"Cancelable" streams

Sam Pullara sam at sampullara.com
Mon Dec 10 09:09:36 PST 2012


I ran into cancellation quite a few times when I was writing a fairly large codebase using Guava. Here is the typical setup:

1) You are trying to process some subset of the source but since you are filtering you don't know how much it will be, e.g. paginating.
2) The source of the data can't filter at a fine enough resolution so you are doing client side filtering.
3) The source of the data is a shared resource and you want to use it as little as possible, e.g. database connections.
4) The amount of work done to each row is much more than the cost of grabbing the row, i.e. the source is faster than the sink.

So, as you are processing this stream of data, you find you are done.

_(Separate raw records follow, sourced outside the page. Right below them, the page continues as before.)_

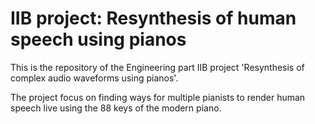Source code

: # IIB project: Resynthesis of human speech using pianos

This is the repository of the Engineering part IIB project 'Resynthesis of complex audio waveforms using pianos'. </br>

The project focus on finding ways for multiple pianists to render human speech live using the 88 keys of the modern piano. 
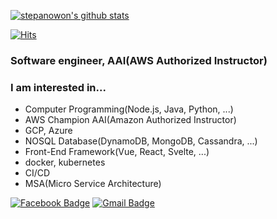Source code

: [![stepanowon's github stats](https://github-readme-stats.vercel.app/api?username=stepanowon)](https://github.com/stepanowon/github-readme-stats)

[![Hits](https://hits.seeyoufarm.com/api/count/incr/badge.svg?url=https%3A%2F%2Fgithub.com%2Fstepanowon)](https://hits.seeyoufarm.com)

### Software engineer, AAI(AWS Authorized Instructor)

### I am interested in...
* Computer Programming(Node.js, Java, Python, ...)
* AWS Champion AAI(Amazon Authorized Instructor)
* GCP, Azure
* NOSQL Database(DynamoDB, MongoDB, Cassandra, ...)
* Front-End Framework(Vue, React, Svelte, ...)
* docker, kubernetes
* CI/CD
* MSA(Micro Service Architecture)

[![Facebook Badge](https://img.shields.io/badge/facebook-1877f2?style=flat-square&logo=facebook&logoColor=white&link=https://www.facebook.com/stepanowon)](https://www.facebook.com/stepanowon)
[![Gmail Badge](https://img.shields.io/badge/Gmail-d14836?style=flat-square&logo=Gmail&logoColor=white&link=mailto:stepanowon@gmail.com)](mailto:stepanowon@gmail.com)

At that point you want to stop pulling from the source and return the connection to the shared pool of sources.

Here is the current gruesome implementation of scanning in Havrobase (on MySQL) that does essentially look ahead for the client ultimately closing the connection and possibly reopening it if the client asks for more. If I had a better interface than Iterator it could have been better:

https://github.com/spullara/havrobase/blob/master/mysql/src/main/java/avrobase/mysql/MysqlAB.java#L631

I think at the end of the day my use case may require more than sink-side cancellation, but that would have helped. In terms of how it is implemented, I can see two other implementations:

1) Stream cancelOn(AtomicBoolean cancelled);
2) Throwing a specific runtime cancellation exception that the framework recognizes and can propagate.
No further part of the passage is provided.